The problem
Please repeat the lines below exactly. Begin with the line containing "seguir a Yavé, y" and go on through the line containing "construirán casas, pero".
──────── Data provided ────────
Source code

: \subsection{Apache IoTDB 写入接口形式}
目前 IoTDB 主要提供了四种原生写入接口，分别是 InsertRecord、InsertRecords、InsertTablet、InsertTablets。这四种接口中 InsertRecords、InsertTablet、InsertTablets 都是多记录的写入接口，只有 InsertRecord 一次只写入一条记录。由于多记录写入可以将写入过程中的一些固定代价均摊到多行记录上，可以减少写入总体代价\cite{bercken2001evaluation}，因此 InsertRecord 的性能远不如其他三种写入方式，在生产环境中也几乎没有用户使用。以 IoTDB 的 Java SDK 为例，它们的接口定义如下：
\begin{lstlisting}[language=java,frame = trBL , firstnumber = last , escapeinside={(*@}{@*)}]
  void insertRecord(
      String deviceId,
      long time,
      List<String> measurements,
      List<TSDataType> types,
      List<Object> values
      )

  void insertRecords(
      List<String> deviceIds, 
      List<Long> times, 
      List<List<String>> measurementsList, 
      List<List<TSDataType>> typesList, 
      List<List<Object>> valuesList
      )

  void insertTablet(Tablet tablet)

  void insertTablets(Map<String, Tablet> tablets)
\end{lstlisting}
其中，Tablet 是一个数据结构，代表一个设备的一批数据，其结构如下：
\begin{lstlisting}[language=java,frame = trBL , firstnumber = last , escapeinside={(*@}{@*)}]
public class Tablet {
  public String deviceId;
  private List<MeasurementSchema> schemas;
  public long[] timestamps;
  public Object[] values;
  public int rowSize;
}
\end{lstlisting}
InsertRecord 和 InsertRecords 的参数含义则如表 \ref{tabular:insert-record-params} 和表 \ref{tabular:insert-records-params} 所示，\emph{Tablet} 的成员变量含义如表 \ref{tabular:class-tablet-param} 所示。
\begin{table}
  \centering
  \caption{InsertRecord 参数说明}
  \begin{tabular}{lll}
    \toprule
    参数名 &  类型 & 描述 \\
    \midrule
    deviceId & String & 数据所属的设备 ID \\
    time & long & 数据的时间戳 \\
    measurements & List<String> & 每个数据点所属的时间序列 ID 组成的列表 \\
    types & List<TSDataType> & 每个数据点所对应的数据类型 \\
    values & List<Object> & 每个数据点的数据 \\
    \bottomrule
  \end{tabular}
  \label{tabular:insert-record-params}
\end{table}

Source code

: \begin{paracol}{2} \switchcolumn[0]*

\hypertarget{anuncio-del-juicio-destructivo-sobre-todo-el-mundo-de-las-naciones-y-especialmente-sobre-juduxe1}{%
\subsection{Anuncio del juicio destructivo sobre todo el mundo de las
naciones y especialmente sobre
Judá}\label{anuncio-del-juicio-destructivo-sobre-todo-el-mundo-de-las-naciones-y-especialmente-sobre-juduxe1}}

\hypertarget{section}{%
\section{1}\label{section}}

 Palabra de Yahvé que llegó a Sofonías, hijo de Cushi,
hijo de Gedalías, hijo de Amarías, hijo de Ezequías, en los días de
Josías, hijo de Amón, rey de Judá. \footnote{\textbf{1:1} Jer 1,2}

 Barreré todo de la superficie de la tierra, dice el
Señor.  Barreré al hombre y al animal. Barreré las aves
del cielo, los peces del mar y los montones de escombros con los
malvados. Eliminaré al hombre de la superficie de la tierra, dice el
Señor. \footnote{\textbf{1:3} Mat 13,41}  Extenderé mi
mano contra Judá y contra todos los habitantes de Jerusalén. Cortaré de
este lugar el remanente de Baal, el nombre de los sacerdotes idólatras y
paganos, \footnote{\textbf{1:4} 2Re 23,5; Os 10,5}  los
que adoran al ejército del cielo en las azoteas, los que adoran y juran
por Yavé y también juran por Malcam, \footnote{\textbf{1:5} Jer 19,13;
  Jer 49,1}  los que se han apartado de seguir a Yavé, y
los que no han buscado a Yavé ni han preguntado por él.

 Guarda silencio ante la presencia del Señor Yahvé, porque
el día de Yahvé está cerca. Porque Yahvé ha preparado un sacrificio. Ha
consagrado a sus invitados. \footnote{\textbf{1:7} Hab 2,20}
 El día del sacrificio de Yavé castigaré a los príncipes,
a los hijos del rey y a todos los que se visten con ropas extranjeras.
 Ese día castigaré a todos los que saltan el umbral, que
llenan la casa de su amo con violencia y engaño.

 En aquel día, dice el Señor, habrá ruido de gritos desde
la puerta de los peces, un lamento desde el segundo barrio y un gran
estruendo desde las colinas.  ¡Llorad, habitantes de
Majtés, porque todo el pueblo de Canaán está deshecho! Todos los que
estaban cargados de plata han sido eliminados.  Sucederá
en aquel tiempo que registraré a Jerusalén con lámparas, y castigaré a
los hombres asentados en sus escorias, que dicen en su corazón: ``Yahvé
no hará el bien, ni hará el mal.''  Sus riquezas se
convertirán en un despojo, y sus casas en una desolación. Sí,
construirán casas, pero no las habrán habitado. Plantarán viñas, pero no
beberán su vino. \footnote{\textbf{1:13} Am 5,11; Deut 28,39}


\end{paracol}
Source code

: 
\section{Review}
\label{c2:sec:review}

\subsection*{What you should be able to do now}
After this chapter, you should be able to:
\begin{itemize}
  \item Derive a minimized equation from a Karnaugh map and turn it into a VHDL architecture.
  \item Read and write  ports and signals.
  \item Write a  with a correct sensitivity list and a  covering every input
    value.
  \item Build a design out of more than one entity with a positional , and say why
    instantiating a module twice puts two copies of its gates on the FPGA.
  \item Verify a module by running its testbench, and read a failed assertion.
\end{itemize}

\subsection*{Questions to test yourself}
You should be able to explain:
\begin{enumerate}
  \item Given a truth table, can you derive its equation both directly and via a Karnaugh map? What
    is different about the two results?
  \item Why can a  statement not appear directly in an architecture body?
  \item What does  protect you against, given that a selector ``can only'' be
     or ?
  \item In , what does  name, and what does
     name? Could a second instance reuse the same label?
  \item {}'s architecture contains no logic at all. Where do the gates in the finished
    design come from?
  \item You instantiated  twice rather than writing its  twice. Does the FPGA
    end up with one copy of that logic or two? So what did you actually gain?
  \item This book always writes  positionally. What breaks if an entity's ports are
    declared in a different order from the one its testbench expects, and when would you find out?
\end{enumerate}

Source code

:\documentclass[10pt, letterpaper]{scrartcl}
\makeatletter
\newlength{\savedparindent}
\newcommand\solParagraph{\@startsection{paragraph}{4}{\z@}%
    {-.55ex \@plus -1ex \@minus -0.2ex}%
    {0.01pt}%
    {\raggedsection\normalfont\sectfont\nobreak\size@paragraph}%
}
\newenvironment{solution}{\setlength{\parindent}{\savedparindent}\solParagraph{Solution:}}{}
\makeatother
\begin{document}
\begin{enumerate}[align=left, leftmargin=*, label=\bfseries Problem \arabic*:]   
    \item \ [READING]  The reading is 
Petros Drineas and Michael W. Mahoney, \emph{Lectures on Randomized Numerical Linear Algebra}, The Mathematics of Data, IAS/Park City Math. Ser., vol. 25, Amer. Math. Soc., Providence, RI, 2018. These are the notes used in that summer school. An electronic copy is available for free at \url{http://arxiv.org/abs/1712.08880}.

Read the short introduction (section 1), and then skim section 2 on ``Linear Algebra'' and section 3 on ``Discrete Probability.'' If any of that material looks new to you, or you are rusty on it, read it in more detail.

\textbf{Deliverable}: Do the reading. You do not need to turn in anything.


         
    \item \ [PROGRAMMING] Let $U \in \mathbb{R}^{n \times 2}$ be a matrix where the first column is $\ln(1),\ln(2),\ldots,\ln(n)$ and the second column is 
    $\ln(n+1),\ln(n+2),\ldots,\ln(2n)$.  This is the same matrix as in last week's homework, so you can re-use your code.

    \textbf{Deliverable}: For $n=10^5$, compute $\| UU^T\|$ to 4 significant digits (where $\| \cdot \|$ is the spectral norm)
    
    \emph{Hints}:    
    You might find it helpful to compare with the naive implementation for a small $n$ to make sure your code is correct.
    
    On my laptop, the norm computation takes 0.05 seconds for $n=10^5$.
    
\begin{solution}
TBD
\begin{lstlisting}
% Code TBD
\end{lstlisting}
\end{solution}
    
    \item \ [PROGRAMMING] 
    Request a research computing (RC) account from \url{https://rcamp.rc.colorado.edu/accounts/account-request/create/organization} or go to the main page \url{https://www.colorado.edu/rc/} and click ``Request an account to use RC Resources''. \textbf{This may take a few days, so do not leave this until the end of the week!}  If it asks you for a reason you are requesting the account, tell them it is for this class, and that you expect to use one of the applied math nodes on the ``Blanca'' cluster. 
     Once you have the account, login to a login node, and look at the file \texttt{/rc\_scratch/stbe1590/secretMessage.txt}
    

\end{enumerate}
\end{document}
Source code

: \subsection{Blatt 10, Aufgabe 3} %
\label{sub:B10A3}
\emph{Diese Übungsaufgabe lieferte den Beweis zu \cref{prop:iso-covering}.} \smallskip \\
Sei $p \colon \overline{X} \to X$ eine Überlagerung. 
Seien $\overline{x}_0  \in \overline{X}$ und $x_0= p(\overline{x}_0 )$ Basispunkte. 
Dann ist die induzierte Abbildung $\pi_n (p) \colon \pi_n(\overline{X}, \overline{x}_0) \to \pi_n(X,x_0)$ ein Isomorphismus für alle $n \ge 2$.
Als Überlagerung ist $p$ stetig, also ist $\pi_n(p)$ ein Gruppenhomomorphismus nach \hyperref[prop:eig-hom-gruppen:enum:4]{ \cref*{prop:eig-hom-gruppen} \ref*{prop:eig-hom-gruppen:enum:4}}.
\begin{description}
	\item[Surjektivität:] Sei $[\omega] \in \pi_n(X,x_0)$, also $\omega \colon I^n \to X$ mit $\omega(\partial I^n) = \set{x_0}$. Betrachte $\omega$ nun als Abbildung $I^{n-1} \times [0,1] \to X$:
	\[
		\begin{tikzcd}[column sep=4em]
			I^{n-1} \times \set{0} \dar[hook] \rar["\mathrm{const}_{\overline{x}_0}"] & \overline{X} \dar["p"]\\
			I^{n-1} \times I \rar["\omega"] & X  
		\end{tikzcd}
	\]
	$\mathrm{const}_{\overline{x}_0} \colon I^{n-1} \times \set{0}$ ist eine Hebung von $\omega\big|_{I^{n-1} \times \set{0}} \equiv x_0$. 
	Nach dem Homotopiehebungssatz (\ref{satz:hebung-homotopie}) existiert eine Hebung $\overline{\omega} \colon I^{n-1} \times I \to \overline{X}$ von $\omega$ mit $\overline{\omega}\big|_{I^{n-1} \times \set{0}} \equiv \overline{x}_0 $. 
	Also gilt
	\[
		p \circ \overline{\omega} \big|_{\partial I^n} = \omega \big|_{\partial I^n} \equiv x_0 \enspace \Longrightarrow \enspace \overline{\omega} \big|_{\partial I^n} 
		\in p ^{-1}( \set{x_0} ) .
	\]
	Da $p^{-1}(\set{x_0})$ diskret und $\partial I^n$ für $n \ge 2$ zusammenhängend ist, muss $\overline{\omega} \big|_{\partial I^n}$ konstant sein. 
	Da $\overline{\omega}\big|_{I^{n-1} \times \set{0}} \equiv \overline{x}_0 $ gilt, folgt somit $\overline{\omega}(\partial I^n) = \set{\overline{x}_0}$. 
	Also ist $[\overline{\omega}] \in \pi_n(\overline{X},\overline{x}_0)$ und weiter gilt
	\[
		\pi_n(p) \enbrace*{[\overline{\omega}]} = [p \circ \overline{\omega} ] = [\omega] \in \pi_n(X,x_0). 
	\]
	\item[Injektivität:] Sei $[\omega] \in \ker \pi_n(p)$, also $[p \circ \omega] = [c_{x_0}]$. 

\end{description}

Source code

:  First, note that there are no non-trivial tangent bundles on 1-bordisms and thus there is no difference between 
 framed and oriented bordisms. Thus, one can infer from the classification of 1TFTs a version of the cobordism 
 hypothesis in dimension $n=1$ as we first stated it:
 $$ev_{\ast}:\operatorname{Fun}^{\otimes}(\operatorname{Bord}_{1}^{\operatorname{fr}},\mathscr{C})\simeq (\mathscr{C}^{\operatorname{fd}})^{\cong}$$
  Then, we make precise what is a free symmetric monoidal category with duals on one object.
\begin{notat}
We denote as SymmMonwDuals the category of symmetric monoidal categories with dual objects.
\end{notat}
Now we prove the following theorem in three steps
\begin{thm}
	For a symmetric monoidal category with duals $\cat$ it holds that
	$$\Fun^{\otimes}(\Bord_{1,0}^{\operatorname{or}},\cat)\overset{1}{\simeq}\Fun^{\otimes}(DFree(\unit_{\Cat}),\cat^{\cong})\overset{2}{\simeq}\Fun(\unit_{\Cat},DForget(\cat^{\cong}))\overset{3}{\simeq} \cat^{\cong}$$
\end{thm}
────────
Completed exercise
  Jer 49,1}  los que se han apartado de seguir a Yavé, y
los que no han buscado a Yavé ni han preguntado por él.

 Guarda silencio ante la presencia del Señor Yahvé, porque
el día de Yahvé está cerca. Porque Yahvé ha preparado un sacrificio. Ha
consagrado a sus invitados. \footnote{\textbf{1:7} Hab 2,20}
 El día del sacrificio de Yavé castigaré a los príncipes,
a los hijos del rey y a todos los que se visten con ropas extranjeras.
 Ese día castigaré a todos los que saltan el umbral, que
llenan la casa de su amo con violencia y engaño.

 En aquel día, dice el Señor, habrá ruido de gritos desde
la puerta de los peces, un lamento desde el segundo barrio y un gran
estruendo desde las colinas.  ¡Llorad, habitantes de
Majtés, porque todo el pueblo de Canaán está deshecho! Todos los que
estaban cargados de plata han sido eliminados.  Sucederá
en aquel tiempo que registraré a Jerusalén con lámparas, y castigaré a
los hombres asentados en sus escorias, que dicen en su corazón: ``Yahvé
no hará el bien, ni hará el mal.''  Sus riquezas se
convertirán en un despojo, y sus casas en una desolación. Sí,
construirán casas, pero no las habrán habitado. Plantarán viñas, pero no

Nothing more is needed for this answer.